Perubahan sumberdaya secara musiman dan ketidaksuburan daerah pesisir sering mengakibatkan nelayan memutuskan untuk pindah te mpat tinggal. Perubahan sumberdaya jangka pendek yang tidak dapat diramalkan mengakibatkan jam kerja tidak teratur dan perubahan pendapatan yang memerlukan adanya penyesuaian khusus dalam keuangan (Cernea, 1988).

Secara umum pendapatan masyarakat nelayan sangat fluktuatif, kondisi ini tercermin juga dari pola hidup masyarakat nelayan. Pada saat musim panen mereka cenderung bersifat konsumtif atau berfoya-foya dan sebaliknya pada musim paceklik mereka banyak terlibat hutang pada rentenir atau tengkulak. Kondisi demikian menyebabkan pola hubungan khas dikalangan masyarakat nelayan seperti nelayan kecil, petani tambak atau patron-client yaitu antara nelayan kecil dengan para tengkulak atau rentenir (tauke). Akibatnya para nelayan

menjadi terikat dan tereksploitasi oleh para juragan atau rentenir dan harus membayar hutangnya melalui tenaganya (self exploitation) (Kusumastanto, 2002).

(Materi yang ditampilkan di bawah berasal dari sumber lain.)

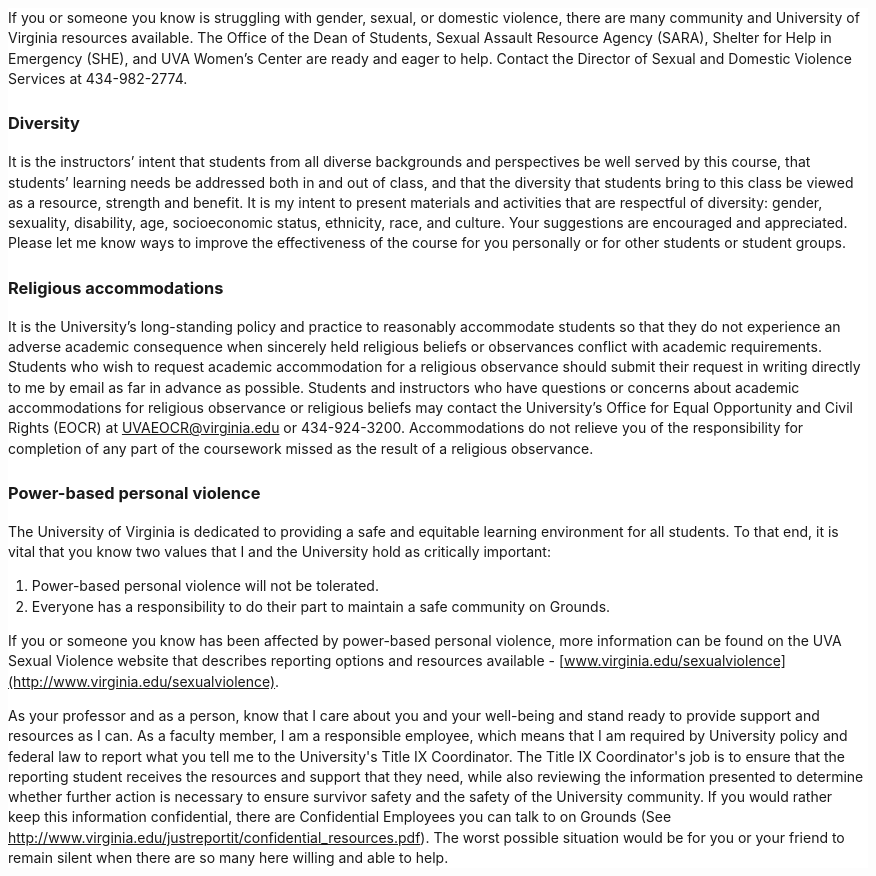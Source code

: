 If you or someone you know is struggling with gender, sexual, or domestic violence, there are many community and University of Virginia resources available. The Office of the Dean of Students, Sexual Assault Resource Agency (SARA), Shelter for Help in Emergency (SHE), and UVA Women’s Center are ready and eager to help. Contact the Director of Sexual and Domestic Violence Services at 434-982-2774. 

### Diversity 

It is the instructors’ intent that students from all diverse backgrounds and perspectives be well served by this course, that students’ learning needs be addressed both in and out of class, and that the diversity that students bring to this class be viewed as a resource, strength and benefit. It is my intent to present materials and activities that are respectful of diversity: gender, sexuality, disability, age, socioeconomic status, ethnicity, race, and culture. Your suggestions are encouraged and appreciated. Please let me know ways to improve the effectiveness of the course for you personally or for other students or student groups. 

### Religious accommodations 

It is the University’s long-standing policy and practice to reasonably accommodate students so that they do not experience an adverse academic consequence when sincerely held religious beliefs or observances conflict with academic requirements. Students who wish to request academic accommodation for a religious observance should submit their request in writing directly to me by email as far in advance as possible. Students and instructors who have questions or concerns about academic accommodations for religious observance or religious beliefs may contact the University’s Office for Equal Opportunity and Civil Rights (EOCR) at [UVAEOCR@virginia.edu](mailto:UVAEOCR@virginia.edu) or 434-924-3200. Accommodations do not relieve you of the responsibility for completion of any part of the coursework missed as the result of a religious observance. 

### Power-based personal violence 

The University of Virginia is dedicated to providing a safe and equitable learning environment for all students. To that end, it is vital that you know two values that I and the University hold as critically important: 

1. Power-based personal violence will not be tolerated. 
2. Everyone has a responsibility to do their part to maintain a safe community on Grounds. 

If you or someone you know has been affected by power-based personal violence, more information can be found on the UVA Sexual Violence website that describes reporting options and resources available - [www.virginia.edu/sexualviolence](http://www.virginia.edu/sexualviolence). 

As your professor and as a person, know that I care about you and your well-being and stand ready to provide support and resources as I can. As a faculty member, I am a responsible employee, which means that I am required by University policy and federal law to report what you tell me to the University's Title IX Coordinator. The Title IX Coordinator's job is to ensure that the reporting student receives the resources and support that they need, while also reviewing the information presented to determine whether further action is necessary to ensure survivor safety and the safety of the University community. If you would rather keep this information confidential, there are Confidential Employees you can talk to on Grounds (See http://www.virginia.edu/justreportit/confidential_resources.pdf). The worst possible situation would be for you or your friend to remain silent when there are so many here willing and able to help. 
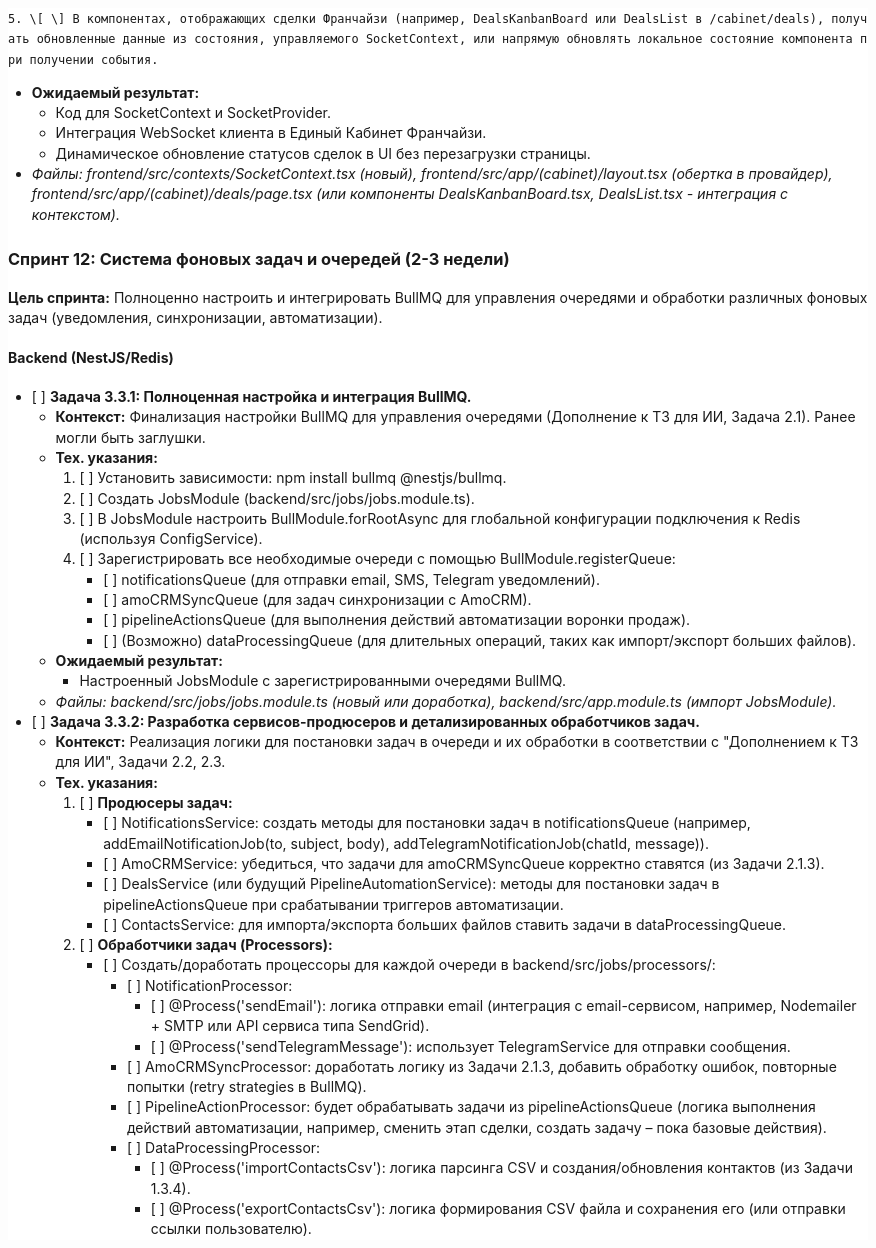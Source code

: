     5. \[ \] В компонентах, отображающих сделки Франчайзи (например, DealsKanbanBoard или DealsList в /cabinet/deals), получать обновленные данные из состояния, управляемого SocketContext, или напрямую обновлять локальное состояние компонента при получении события.  
  * **Ожидаемый результат:**  
    * Код для SocketContext и SocketProvider.  
    * Интеграция WebSocket клиента в Единый Кабинет Франчайзи.  
    * Динамическое обновление статусов сделок в UI без перезагрузки страницы.  
  * *Файлы: frontend/src/contexts/SocketContext.tsx (новый), frontend/src/app/(cabinet)/layout.tsx (обертка в провайдер), frontend/src/app/(cabinet)/deals/page.tsx (или компоненты DealsKanbanBoard.tsx, DealsList.tsx \- интеграция с контекстом).*

### **Спринт 12: Система фоновых задач и очередей (2-3 недели)**

**Цель спринта:** Полноценно настроить и интегрировать BullMQ для управления очередями и обработки различных фоновых задач (уведомления, синхронизации, автоматизации).

#### **Backend (NestJS/Redis)**

* \[ \] **Задача 3.3.1: Полноценная настройка и интеграция BullMQ.**  
  * **Контекст:** Финализация настройки BullMQ для управления очередями (Дополнение к ТЗ для ИИ, Задача 2.1). Ранее могли быть заглушки.  
  * **Тех. указания:**  
    1. \[ \] Установить зависимости: npm install bullmq @nestjs/bullmq.  
    2. \[ \] Создать JobsModule (backend/src/jobs/jobs.module.ts).  
    3. \[ \] В JobsModule настроить BullModule.forRootAsync для глобальной конфигурации подключения к Redis (используя ConfigService).  
    4. \[ \] Зарегистрировать все необходимые очереди с помощью BullModule.registerQueue:  
       * \[ \] notificationsQueue (для отправки email, SMS, Telegram уведомлений).  
       * \[ \] amoCRMSyncQueue (для задач синхронизации с AmoCRM).  
       * \[ \] pipelineActionsQueue (для выполнения действий автоматизации воронки продаж).  
       * \[ \] (Возможно) dataProcessingQueue (для длительных операций, таких как импорт/экспорт больших файлов).  
  * **Ожидаемый результат:**  
    * Настроенный JobsModule с зарегистрированными очередями BullMQ.  
  * *Файлы: backend/src/jobs/jobs.module.ts (новый или доработка), backend/src/app.module.ts (импорт JobsModule).*  
* \[ \] **Задача 3.3.2: Разработка сервисов-продюсеров и детализированных обработчиков задач.**  
  * **Контекст:** Реализация логики для постановки задач в очереди и их обработки в соответствии с "Дополнением к ТЗ для ИИ", Задачи 2.2, 2.3.  
  * **Тех. указания:**  
    1. \[ \] **Продюсеры задач:**  
       * \[ \] NotificationsService: создать методы для постановки задач в notificationsQueue (например, addEmailNotificationJob(to, subject, body), addTelegramNotificationJob(chatId, message)).  
       * \[ \] AmoCRMService: убедиться, что задачи для amoCRMSyncQueue корректно ставятся (из Задачи 2.1.3).  
       * \[ \] DealsService (или будущий PipelineAutomationService): методы для постановки задач в pipelineActionsQueue при срабатывании триггеров автоматизации.  
       * \[ \] ContactsService: для импорта/экспорта больших файлов ставить задачи в dataProcessingQueue.  
    2. \[ \] **Обработчики задач (Processors):**  
       * \[ \] Создать/доработать процессоры для каждой очереди в backend/src/jobs/processors/:  
         * \[ \] NotificationProcessor:  
           * \[ \] @Process('sendEmail'): логика отправки email (интеграция с email-сервисом, например, Nodemailer \+ SMTP или API сервиса типа SendGrid).  
           * \[ \] @Process('sendTelegramMessage'): использует TelegramService для отправки сообщения.  
         * \[ \] AmoCRMSyncProcessor: доработать логику из Задачи 2.1.3, добавить обработку ошибок, повторные попытки (retry strategies в BullMQ).  
         * \[ \] PipelineActionProcessor: будет обрабатывать задачи из pipelineActionsQueue (логика выполнения действий автоматизации, например, сменить этап сделки, создать задачу – пока базовые действия).  
         * \[ \] DataProcessingProcessor:  
           * \[ \] @Process('importContactsCsv'): логика парсинга CSV и создания/обновления контактов (из Задачи 1.3.4).  
           * \[ \] @Process('exportContactsCsv'): логика формирования CSV файла и сохранения его (или отправки ссылки пользователю).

Pada beberapa sistem ekonomi wanita dapat mengkombinasikan fungsi subsisten dan memelihara anak, dalam penangkapan ikan, khususnya penangkapan di laut dalam atau danau dengan perahu, wanita sulit untuk ikut terlibat seperti awak kapal lain yang laki-laki. Karena itu, wanita biasanya dibatasi pada kegiatan-kegiatan di tepi pantai saja (termasuk penangkapan ikan dan kerang di air dangkal) di mana pekerjaan tidak akan bertentangan dengan pemeliharaan anak. Suatu pembagian kerja menurut jenis kelamin sering terbukti dalam sistem distribusi dan pemasaran. Pada banyak masyarakat penangkap ikan, wanita mengambil alih fungsi membeli dan menjual ikan (Cernea, 1988).

Pemukiman nelayan cenderung mengumpul di sepanjang pantai sehingga tingkat kepadatannya tinggi. Nelayan memilih untuk bermukim di pinggir pantai sebagai strategi untuk menurunkan biaya produksinya. Keadaan rumah nelayan umumnya sederhana, berdinding anyaman bambu, berlantai tanah, beratap daun rumbia dengan perabot rumah tangga yang terbatas. Namun kini, kondisi perumahan tersebut mulai berubah. Banyak rumah yang dibangun permanen dengan semen. Rumah jenis ini terutama dimiliki oleh para pemilik kapal/perahu, pedagang dan pemilik toko (Kusnadi, 2002).

Dalam banyak hal nelayan, seperti subbudaya mata pencaharian lainnya, membentuk masyarakatnya sendiri. Nelayan juga sering terasing karena mereka harus hidup di sepanjang tepi danau, sungai, atau laut. Keterasingan relatif ini semakin besar kalau danau semakin besar, sehingga nelayan semakin terpisah dari masyarakat daratan tatkala menangkap ikan. Tambahan pula, karena banyak

nelayan bekerja pada malam hari atau pagi buta, pada saat orang lain masih tidur, nalayan sering dipandang sebagai orang yang terpencil dari masyarakat yang berkasta terendah. Tempat tinggal dan keterasingan sosial ini mempengaruhi variabel sosial–budaya, yang pada gilirannya mempengaruhi pembangunan. Hal ini mungkin ikut mendukung rendahnya tingkat pendidikan banyak nelayan berskala kecil di negara yang sedang berkembang. Resiko fisik yang berkaitan dengan beberapa bentuk penangkapan ikan, perlunya koordinasi di antara awak perahu dan cepatnya alat-alat produksi menyusut, menuntut kepercayaan awak perahu mengenai persamaan setiap orang, mandiri dan bekerjasama, yang seringkali didasarkan pada hubungan kekerabatan (Cernea, 1988).

Dalam mengkaji masalah nelayan, penting sekali untuk membedakan sejelas mungkin antara 1) nelayan sebagai status pekerjaan (occupational status) dan 2) nelayan sebagai komunitas. Karakteristik lain dari nelayan adalah nelayan harus berhadapan dengan kehidupan laut yang keras, tegas, dan terbuka, yang membedakannya dengan petani. Memang belum terdapat studi yang mendalam dan dianggap representatif tentang karakteristik budaya nelayan di Indonesia sehingga perbedaan antara petani dan nelayan belum dapat dipaparkan secara lebih komprehensif (Satria, 2003).